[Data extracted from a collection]
Content starts
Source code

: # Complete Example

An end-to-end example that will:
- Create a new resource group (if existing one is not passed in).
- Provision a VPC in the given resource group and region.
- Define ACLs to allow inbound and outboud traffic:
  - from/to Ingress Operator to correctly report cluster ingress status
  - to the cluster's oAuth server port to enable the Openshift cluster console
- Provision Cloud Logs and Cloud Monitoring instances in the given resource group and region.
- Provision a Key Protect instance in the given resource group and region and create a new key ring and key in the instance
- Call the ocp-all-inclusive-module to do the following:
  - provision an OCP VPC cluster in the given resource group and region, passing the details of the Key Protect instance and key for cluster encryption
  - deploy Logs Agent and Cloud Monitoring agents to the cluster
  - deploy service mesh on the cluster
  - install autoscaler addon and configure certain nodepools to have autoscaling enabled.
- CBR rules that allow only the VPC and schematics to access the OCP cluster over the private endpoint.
Content ends
== Exercise ==
Copy the lines above exactly. Start with the line containing "- Provision Cloud", end with the line containing "- deploy Logs", and include both.

== Answer section ==
- Provision Cloud Logs and Cloud Monitoring instances in the given resource group and region.
- Provision a Key Protect instance in the given resource group and region and create a new key ring and key in the instance
- Call the ocp-all-inclusive-module to do the following:
  - provision an OCP VPC cluster in the given resource group and region, passing the details of the Key Protect instance and key for cluster encryption
  - deploy Logs Agent and Cloud Monitoring agents to the cluster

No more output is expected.